When you reach the line containing "Network Configuration, Genesis" in the records below, start copying exactly, and stop once you have copied the line containing "Linux Executable".

Saved data entries:
######
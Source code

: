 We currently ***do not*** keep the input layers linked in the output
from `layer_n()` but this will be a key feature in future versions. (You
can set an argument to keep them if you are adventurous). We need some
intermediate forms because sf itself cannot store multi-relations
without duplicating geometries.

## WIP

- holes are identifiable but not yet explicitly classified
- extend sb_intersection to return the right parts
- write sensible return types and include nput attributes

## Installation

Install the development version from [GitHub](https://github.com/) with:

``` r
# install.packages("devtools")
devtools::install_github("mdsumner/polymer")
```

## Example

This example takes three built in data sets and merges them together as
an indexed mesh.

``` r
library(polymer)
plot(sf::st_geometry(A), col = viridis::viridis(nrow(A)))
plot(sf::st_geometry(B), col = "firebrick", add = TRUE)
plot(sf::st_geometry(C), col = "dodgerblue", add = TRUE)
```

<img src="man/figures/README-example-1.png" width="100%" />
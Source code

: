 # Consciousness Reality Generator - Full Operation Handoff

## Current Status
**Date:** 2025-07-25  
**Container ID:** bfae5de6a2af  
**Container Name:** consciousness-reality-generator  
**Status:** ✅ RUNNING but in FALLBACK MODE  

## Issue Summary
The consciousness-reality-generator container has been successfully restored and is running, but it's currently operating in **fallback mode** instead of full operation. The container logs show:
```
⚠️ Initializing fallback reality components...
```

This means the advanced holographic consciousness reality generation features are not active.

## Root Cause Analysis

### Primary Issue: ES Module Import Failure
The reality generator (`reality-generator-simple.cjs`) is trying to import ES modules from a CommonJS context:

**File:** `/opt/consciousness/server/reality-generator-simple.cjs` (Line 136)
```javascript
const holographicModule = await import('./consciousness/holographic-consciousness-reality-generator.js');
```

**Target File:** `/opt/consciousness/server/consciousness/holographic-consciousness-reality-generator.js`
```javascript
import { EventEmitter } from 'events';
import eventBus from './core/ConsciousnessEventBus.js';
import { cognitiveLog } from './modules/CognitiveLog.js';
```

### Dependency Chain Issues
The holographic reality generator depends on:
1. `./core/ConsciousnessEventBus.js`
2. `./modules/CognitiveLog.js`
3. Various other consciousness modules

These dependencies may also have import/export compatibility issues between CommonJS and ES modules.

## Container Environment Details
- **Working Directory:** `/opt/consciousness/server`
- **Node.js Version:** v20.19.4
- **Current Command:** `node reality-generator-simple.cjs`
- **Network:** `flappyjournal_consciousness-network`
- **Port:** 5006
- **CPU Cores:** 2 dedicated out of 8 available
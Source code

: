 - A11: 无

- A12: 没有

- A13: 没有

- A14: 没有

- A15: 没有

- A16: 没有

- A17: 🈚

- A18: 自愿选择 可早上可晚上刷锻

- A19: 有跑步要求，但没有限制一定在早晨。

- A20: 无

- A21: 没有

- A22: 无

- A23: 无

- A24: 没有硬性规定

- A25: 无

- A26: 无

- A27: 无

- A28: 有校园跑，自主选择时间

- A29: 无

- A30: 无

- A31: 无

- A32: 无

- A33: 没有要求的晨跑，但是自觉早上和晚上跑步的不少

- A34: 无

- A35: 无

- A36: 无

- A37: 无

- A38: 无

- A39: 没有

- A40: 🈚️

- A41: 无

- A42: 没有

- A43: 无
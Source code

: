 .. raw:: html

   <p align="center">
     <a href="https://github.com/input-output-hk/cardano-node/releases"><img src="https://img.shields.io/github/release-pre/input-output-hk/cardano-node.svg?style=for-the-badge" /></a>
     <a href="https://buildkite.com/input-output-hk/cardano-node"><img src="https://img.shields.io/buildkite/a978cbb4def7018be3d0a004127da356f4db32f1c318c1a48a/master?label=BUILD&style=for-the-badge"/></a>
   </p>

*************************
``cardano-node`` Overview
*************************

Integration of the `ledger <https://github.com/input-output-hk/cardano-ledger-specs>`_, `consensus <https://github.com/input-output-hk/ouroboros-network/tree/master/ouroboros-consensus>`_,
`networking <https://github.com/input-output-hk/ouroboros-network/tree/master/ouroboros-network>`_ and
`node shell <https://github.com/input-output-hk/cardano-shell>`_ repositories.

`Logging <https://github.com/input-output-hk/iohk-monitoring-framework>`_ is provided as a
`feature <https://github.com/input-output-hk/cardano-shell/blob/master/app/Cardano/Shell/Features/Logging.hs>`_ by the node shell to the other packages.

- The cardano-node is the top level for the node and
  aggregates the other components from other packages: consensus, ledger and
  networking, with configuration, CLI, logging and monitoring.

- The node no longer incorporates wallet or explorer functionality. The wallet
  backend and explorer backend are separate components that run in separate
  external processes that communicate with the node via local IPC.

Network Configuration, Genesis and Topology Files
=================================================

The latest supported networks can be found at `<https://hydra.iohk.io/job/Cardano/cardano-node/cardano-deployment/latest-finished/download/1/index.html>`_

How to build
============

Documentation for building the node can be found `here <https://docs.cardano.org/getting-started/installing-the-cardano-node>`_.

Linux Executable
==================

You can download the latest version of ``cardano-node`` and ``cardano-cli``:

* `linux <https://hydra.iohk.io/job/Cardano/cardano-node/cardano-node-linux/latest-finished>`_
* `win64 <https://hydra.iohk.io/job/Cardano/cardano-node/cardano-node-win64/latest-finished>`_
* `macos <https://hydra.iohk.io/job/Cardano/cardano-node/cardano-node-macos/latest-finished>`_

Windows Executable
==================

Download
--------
######
Response to the exercise:
Network Configuration, Genesis and Topology Files
=================================================

The latest supported networks can be found at `<https://hydra.iohk.io/job/Cardano/cardano-node/cardano-deployment/latest-finished/download/1/index.html>`_

How to build
============

Documentation for building the node can be found `here <https://docs.cardano.org/getting-started/installing-the-cardano-node>`_.

Linux Executable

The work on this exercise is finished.